Ancient Greek fact of day: the Goddess Eos




Eos is the Ancient Greek goddess of the Dawn. She has close correlations to the Germanic deity ‘Ostara’ and the Celtic ‘Eostre’, both fertility goddesses from which Easter derived and are associated with a new beginning. In the Roman pantheon, Aurora is the Roman equivalent for the goddess of the dawn. 

Whilst Eos is the personification of light and the start of a new day, she is also a tragic figure in myth. Fundamentally she represents all that is new and fresh. When she rose from bed every day, she dipped her rosy fingers in a cup filled with dew and sprinkled the drops on the flowers and trees, thus awakening all of nature. Her fingers would run across the sky to create the rustic hue of a new day. It is for this reason that the Greek poet Homer uses the recurring line “When Dawn rose, fresh rosy fingered...” within his epics when he talks of a new morning. 
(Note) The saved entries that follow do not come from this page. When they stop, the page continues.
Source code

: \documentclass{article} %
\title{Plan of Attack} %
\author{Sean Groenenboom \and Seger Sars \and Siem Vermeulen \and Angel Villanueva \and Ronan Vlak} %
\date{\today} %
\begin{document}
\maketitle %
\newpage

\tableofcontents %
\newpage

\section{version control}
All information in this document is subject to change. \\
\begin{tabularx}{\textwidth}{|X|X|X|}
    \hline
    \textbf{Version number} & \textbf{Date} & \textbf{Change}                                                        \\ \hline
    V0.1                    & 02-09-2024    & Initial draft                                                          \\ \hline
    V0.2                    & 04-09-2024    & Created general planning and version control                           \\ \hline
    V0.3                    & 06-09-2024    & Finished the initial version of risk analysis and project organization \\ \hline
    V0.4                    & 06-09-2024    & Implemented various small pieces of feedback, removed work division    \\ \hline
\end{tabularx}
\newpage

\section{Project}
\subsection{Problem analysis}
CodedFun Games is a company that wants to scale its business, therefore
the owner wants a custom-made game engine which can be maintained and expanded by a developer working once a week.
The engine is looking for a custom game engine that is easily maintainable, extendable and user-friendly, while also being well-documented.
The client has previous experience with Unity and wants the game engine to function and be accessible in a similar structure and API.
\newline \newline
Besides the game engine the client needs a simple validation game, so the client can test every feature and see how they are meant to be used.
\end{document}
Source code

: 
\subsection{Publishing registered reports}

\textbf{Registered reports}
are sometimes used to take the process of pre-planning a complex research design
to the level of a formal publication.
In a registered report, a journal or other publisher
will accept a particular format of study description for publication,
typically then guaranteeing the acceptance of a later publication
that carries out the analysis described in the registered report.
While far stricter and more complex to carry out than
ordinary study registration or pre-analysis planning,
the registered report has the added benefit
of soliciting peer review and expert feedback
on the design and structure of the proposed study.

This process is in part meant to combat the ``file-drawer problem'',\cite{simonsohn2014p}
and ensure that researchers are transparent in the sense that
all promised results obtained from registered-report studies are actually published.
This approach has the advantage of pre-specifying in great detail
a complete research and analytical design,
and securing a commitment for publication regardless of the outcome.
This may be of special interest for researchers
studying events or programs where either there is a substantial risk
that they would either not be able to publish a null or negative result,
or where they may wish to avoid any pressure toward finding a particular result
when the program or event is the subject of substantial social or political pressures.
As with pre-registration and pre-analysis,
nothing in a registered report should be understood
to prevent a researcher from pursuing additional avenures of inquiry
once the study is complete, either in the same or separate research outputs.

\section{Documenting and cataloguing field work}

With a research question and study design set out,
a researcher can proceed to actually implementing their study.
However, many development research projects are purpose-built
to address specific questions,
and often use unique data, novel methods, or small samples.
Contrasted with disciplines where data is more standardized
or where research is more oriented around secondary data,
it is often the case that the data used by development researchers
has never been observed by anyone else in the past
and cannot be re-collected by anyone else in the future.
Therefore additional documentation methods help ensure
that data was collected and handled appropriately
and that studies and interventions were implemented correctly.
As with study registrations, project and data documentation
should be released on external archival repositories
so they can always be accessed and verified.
Eos has a distinct juxtaposition....her life was one of a tragedy as well as one that personified something new and hopeful. She fell in love with a mortal young prince called Tithonus but worried that his mortality would deprive them of eternal happiness, she begged Zeus to grant him eternal life. They were happy for many years but Eos had not asked Zeus for eternal youth for her handsome prince and over the years, Tithonus gradually grew older and more frail. He slowly began to shrink and shrivel with old age until he was nothing but a wizened old man. In her despair, Eos taking pity upon her husband and transformed him into a cicada, an insect not unlike a grasshopper. 

In Ovid’s version, as told in his metamorphoses, Eos is a jealous goddess who falls in love with Cephalus an Aeolian prince whom she kidnaps from his wife Procis and makes him her lover. Cephalus though pines for Procis and Eos sends him back to her after placing seeds of doubt in his mind about her faithfulness towards him. Cephalus decides to test his wife to see if she is truly faithful and disguised as another man he attempts to seduce Procris. She falls for the seduction. When it is revealed that the man was Cephalus in disguise, she runs away in shame to join the goddess Artemis in the woods. She finally returns to reconcile with her husband and brings a gift of a spear that never misses. One day Cephalus is out hunting and Procris hears gossip that her husband is having another affair. She follows him and spies on him from a bush. Cephalus hearing rustling from within the foliage, hurls the spear believing it is an animal but has accidentally impaled his wife. Her dying words remind him of the jealousy and trickery of Eos and that he must never marry her. 

Despite the tragedy and negativity surrounding Eos, she was a deity that was well loved by the Greeks and Romans for her ability to provide them with a new day and new start. 

The image shows Eos and Tithonus, this was originally an Attic red figure kylix, Attributed to the Telephos Painter, 470-460 BC


The other image is the Roman equivalent, Aurora, goddess of the Dawn who was often represented using a chariot to usher in the sun and a new day.